お風呂の歴史

本日、4月26日は「よい風呂の日」なのだそうです。毎月 26日が「風呂の日」とされていて、その中でも特に強調されるのが4月と 11月のようです。

「26」を「ふろ」と読む語呂合わせが由来となりますが、どうやら 11月26日を「いい風呂の日」としたのが、そもそもの初めのようです。こちらは日本浴用剤工業会というところによって制定されたものなのですが、そこから派生して毎月 26日が風呂の日、4月は「よい風呂の日」となったのでしょう。

語呂合わせの都合上、いくつも風呂の日ができてしまったといった感じですが、日本人はそもそもお風呂の好きな民族ですので、風呂の日がたくさんあることに違和感がありません。日本人のお風呂好きは海外にまで知られており、最近では、大震災で被災された方が瓦礫の中で手作りのお風呂を作って入浴している写真が報道され、海外で注目を浴びていました。

日本は火山島ですので、全国津々浦々に温泉が湧いています。
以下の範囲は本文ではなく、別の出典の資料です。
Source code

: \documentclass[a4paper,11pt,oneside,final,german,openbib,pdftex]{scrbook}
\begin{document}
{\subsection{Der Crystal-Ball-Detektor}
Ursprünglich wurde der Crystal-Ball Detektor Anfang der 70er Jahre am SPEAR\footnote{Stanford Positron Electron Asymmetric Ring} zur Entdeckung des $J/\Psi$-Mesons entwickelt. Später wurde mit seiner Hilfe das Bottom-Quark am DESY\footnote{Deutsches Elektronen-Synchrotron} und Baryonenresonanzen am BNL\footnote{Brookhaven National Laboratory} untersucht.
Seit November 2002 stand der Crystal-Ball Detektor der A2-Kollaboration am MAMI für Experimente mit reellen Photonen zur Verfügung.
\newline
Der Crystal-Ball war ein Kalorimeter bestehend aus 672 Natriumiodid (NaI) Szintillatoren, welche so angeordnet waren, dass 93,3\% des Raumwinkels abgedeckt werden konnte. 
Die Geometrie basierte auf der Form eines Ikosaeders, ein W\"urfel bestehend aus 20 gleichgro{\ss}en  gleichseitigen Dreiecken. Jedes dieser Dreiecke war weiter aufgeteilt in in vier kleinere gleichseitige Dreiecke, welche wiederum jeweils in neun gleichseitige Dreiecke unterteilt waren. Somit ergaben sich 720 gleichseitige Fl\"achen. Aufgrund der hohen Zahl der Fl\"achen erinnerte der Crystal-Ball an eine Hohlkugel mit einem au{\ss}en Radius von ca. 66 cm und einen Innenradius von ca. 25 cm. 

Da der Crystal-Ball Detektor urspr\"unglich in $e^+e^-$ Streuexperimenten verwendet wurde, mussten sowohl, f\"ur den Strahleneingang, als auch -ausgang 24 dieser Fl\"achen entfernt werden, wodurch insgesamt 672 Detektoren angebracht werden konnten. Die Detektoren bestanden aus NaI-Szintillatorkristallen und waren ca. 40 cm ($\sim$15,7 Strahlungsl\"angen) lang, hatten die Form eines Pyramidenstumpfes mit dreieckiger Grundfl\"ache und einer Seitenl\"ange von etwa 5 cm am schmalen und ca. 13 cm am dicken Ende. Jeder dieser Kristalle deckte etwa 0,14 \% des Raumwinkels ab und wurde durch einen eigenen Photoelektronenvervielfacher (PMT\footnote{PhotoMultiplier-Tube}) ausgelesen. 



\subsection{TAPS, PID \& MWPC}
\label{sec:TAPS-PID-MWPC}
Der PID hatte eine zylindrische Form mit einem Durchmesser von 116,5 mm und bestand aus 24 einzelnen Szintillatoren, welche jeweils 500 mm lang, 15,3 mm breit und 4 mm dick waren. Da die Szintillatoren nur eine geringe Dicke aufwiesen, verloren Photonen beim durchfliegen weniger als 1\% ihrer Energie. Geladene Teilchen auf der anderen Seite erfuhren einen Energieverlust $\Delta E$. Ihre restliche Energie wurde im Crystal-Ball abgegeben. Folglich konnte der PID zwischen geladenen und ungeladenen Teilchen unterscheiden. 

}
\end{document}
古代の人たちは自然とこういった温泉に入浴していたようですが、いわゆるお風呂というものができたのはだいたい西暦 600年頃ではないかと言われています。

当時のお風呂というのは、とてもスピリチュアルな意味合いがあったのをご存じでしょうか? もともと神道では穢(けが)れを祓(はら)う禊(みそ)ぎを川などで行っていましたが、仏教が渡来すると同時に沐浴(もくよく)という習慣が導入されました。こちらも禊ぎと同じように体を清めるためのものですが、こちらは現代のサウナのようなものでした。

仏教で沐浴のために使われる施設は湯堂、浴堂などと呼ばれており、薬草などを入れたお湯を沸かして、その蒸気を室内に充満させるという仕組みになっています。仏教では「病を避け、福を招来するもの」としてこの沐浴が奨励されており、最初のうちは尼僧などが身を清めるためのものだったのが、いつしか一般庶民へも解放されていったようです。
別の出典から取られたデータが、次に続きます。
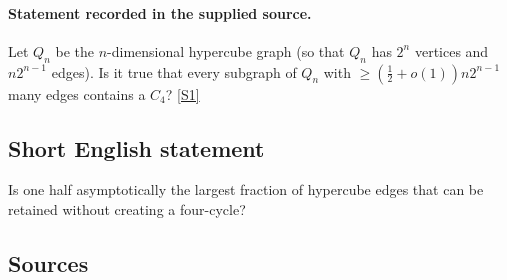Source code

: \documentclass[11pt,a4paper]{article}
\newcommand{\sref}[2]{\hyperlink{source:#1:#2}{[S#2]}}
\begin{document}
\paragraph{Statement recorded in the supplied source.}
Let $Q_n$ be the $n$-dimensional hypercube graph (so that $Q_n$ has $2^n$ vertices and $n2^{n-1}$ edges). Is it true that every subgraph of $Q_n$ with $ \geq \left(\frac{1}{2}+o(1)\right)n2^{n-1} $ many edges contains a $C_4$? \sref{1920}{1}

\subsection{Short English statement}

Is one half asymptotically the largest fraction of hypercube edges that can be retained without creating a four-cycle?

\subsection{Sources}
\end{document}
現在のような、湯船にお湯を張ってそこに入るという形がいつ頃から発生したのかは定かではないようですが、江戸時代にはいわゆる銭湯が一般的なものとなり、多くの人たちに好まれるようになりました。

ちなみに、お風呂全体の起源はとても古く、なんと紀元前 4000年頃のメソポタミアにすでに沐浴のための施設が存在しており、紀元前 2000年頃には湯船が存在していたのだそうです。古代ローマ時代には公衆浴場が存在していて人々がお風呂を楽しんでいたようですが、キリスト教的な価値観が浸透するにつれ混浴などは無くなり、14世紀に起こったペストの流行によって、「入浴でペストに感染する」という間違った理論が一般的になるとともに、ヨーロッパでは風呂文化が消えていったようです。

先日、酒風呂で浄化をする という記事を紹介しましたが、日本のお風呂は浄化のために始まったことを考えると、お酒やハーブなどを使ったお風呂に入ることはむしろ原点に返ることなのかもしれません。

本日に限らず 26日は、ハーブを入れたり、お酒を入れたり、エッセンシャルオイルを垂らしたりと、さまざまな形でお風呂を楽しむ日にしてみるのも良いのではないでしょうか?